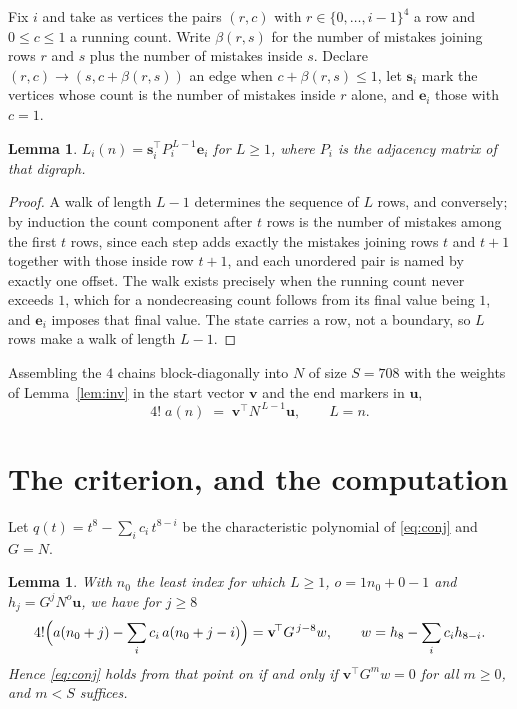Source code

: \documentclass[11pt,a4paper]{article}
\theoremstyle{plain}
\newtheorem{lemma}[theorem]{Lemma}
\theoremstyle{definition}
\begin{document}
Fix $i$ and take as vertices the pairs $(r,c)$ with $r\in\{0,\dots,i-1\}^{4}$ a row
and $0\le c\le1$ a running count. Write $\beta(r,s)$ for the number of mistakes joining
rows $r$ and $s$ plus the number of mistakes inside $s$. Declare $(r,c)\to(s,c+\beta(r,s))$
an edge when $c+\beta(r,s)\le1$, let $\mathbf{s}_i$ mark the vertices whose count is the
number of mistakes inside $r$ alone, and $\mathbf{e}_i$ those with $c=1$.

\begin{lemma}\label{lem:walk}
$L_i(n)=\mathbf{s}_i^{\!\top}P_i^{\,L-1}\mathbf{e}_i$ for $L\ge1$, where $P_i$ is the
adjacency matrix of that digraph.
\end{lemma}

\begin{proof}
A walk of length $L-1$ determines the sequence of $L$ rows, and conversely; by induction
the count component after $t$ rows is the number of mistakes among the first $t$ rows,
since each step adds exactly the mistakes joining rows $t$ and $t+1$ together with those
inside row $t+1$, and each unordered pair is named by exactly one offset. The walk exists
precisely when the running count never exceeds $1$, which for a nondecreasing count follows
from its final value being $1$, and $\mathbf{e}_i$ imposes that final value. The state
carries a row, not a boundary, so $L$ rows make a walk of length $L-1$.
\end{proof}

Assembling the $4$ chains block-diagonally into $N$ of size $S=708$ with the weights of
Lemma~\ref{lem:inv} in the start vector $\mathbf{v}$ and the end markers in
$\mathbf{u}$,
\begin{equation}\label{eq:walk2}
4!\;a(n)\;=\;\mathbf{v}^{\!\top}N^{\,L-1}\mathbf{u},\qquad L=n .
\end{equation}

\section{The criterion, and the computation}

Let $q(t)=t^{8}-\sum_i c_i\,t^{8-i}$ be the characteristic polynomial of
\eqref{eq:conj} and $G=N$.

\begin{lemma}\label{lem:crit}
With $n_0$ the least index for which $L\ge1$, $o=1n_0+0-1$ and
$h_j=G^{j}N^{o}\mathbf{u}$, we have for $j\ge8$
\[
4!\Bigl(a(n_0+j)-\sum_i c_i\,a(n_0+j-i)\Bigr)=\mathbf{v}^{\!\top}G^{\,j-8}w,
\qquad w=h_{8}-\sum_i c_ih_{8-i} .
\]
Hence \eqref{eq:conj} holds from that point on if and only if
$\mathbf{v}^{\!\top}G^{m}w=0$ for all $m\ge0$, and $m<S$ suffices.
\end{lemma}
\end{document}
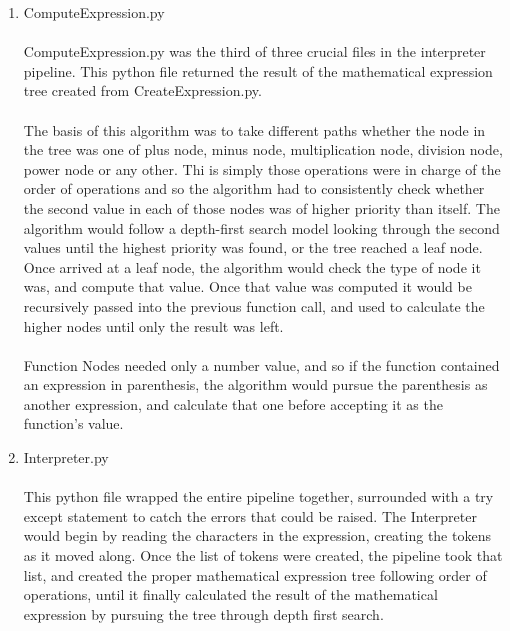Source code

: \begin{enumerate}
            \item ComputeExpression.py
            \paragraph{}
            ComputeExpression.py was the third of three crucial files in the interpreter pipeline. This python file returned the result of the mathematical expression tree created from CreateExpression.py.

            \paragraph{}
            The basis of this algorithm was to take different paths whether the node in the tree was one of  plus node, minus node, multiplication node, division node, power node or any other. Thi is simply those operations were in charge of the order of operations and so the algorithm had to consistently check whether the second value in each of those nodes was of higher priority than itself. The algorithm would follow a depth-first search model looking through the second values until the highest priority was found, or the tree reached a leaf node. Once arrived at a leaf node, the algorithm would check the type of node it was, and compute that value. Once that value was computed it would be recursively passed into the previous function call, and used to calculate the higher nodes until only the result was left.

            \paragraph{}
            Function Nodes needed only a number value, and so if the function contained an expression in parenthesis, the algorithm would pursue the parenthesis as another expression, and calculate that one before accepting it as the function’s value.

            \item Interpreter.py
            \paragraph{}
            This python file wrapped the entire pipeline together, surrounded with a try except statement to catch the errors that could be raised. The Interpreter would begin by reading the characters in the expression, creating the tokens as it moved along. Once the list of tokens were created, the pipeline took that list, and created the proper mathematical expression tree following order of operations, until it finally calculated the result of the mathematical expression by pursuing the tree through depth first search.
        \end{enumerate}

# TASK ITEM
An exact copy of the entries above is required; pictures are not part of it.

# OUTPUT FOR THIS EXERCISE
Source code

: \documentclass[11pt,a4paper]{article}
\theoremstyle{plain}
\newtheorem{lemma}[theorem]{Lemma}
\theoremstyle{definition}
\begin{document}
Fix $i$ and take as vertices the pairs $(r,c)$ with $r\in\{0,\dots,i-1\}^{4}$ a row
and $0\le c\le1$ a running count. Write $\beta(r,s)$ for the number of mistakes joining
rows $r$ and $s$ plus the number of mistakes inside $s$. Declare $(r,c)\to(s,c+\beta(r,s))$
an edge when $c+\beta(r,s)\le1$, let $\mathbf{s}_i$ mark the vertices whose count is the
number of mistakes inside $r$ alone, and $\mathbf{e}_i$ those with $c=1$.

\begin{lemma}\label{lem:walk}
$L_i(n)=\mathbf{s}_i^{\!\top}P_i^{\,L-1}\mathbf{e}_i$ for $L\ge1$, where $P_i$ is the
adjacency matrix of that digraph.
\end{lemma}

\begin{proof}
A walk of length $L-1$ determines the sequence of $L$ rows, and conversely; by induction
the count component after $t$ rows is the number of mistakes among the first $t$ rows,
since each step adds exactly the mistakes joining rows $t$ and $t+1$ together with those
inside row $t+1$, and each unordered pair is named by exactly one offset. The walk exists
precisely when the running count never exceeds $1$, which for a nondecreasing count follows
from its final value being $1$, and $\mathbf{e}_i$ imposes that final value. The state
carries a row, not a boundary, so $L$ rows make a walk of length $L-1$.
\end{proof}

Assembling the $4$ chains block-diagonally into $N$ of size $S=708$ with the weights of
Lemma~\ref{lem:inv} in the start vector $\mathbf{v}$ and the end markers in
$\mathbf{u}$,
\begin{equation}\label{eq:walk2}
4!\;a(n)\;=\;\mathbf{v}^{\!\top}N^{\,L-1}\mathbf{u},\qquad L=n .
\end{equation}

\section{The criterion, and the computation}

Let $q(t)=t^{8}-\sum_i c_i\,t^{8-i}$ be the characteristic polynomial of
\eqref{eq:conj} and $G=N$.

\begin{lemma}\label{lem:crit}
With $n_0$ the least index for which $L\ge1$, $o=1n_0+0-1$ and
$h_j=G^{j}N^{o}\mathbf{u}$, we have for $j\ge8$
\[
4!\Bigl(a(n_0+j)-\sum_i c_i\,a(n_0+j-i)\Bigr)=\mathbf{v}^{\!\top}G^{\,j-8}w,
\qquad w=h_{8}-\sum_i c_ih_{8-i} .
\]
Hence \eqref{eq:conj} holds from that point on if and only if
$\mathbf{v}^{\!\top}G^{m}w=0$ for all $m\ge0$, and $m<S$ suffices.
\end{lemma}
\end{document}
Source code

: \begin{enumerate}
            \item ComputeExpression.py
            \paragraph{}
            ComputeExpression.py was the third of three crucial files in the interpreter pipeline. This python file returned the result of the mathematical expression tree created from CreateExpression.py.

            \paragraph{}
            The basis of this algorithm was to take different paths whether the node in the tree was one of  plus node, minus node, multiplication node, division node, power node or any other. Thi is simply those operations were in charge of the order of operations and so the algorithm had to consistently check whether the second value in each of those nodes was of higher priority than itself. The algorithm would follow a depth-first search model looking through the second values until the highest priority was found, or the tree reached a leaf node. Once arrived at a leaf node, the algorithm would check the type of node it was, and compute that value. Once that value was computed it would be recursively passed into the previous function call, and used to calculate the higher nodes until only the result was left.

            \paragraph{}
            Function Nodes needed only a number value, and so if the function contained an expression in parenthesis, the algorithm would pursue the parenthesis as another expression, and calculate that one before accepting it as the function’s value.

            \item Interpreter.py
            \paragraph{}
            This python file wrapped the entire pipeline together, surrounded with a try except statement to catch the errors that could be raised. The Interpreter would begin by reading the characters in the expression, creating the tokens as it moved along. Once the list of tokens were created, the pipeline took that list, and created the proper mathematical expression tree following order of operations, until it finally calculated the result of the mathematical expression by pursuing the tree through depth first search.
        \end{enumerate}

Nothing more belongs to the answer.